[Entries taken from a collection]
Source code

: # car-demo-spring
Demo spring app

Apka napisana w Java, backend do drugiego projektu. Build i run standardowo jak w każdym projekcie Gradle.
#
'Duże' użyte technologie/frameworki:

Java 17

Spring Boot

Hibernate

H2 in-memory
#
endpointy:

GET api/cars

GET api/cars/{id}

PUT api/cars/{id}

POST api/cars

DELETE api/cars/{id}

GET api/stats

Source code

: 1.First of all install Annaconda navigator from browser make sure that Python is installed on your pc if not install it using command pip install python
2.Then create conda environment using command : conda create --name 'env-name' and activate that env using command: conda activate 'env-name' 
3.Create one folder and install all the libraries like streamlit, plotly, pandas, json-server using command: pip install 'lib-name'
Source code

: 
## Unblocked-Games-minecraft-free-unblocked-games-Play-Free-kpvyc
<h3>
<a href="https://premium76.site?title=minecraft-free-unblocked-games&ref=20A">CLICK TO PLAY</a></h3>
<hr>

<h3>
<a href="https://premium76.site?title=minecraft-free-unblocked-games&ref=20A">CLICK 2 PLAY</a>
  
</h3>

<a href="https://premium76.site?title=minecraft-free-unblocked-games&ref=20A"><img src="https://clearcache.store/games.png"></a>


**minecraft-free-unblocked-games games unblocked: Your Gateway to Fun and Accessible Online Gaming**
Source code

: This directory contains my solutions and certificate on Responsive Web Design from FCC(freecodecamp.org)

— Exercise —
Search the data above for the word "unblocked" and show every line that has it.

— Reply —
## Unblocked-Games-minecraft-free-unblocked-games-Play-Free-kpvyc
<a href="https://premium76.site?title=minecraft-free-unblocked-games&ref=20A">CLICK TO PLAY</a></h3>
<a href="https://premium76.site?title=minecraft-free-unblocked-games&ref=20A">CLICK 2 PLAY</a>
<a href="https://premium76.site?title=minecraft-free-unblocked-games&ref=20A"><img src="https://clearcache.store/games.png"></a>
**minecraft-free-unblocked-games games unblocked: Your Gateway to Fun and Accessible Online Gaming**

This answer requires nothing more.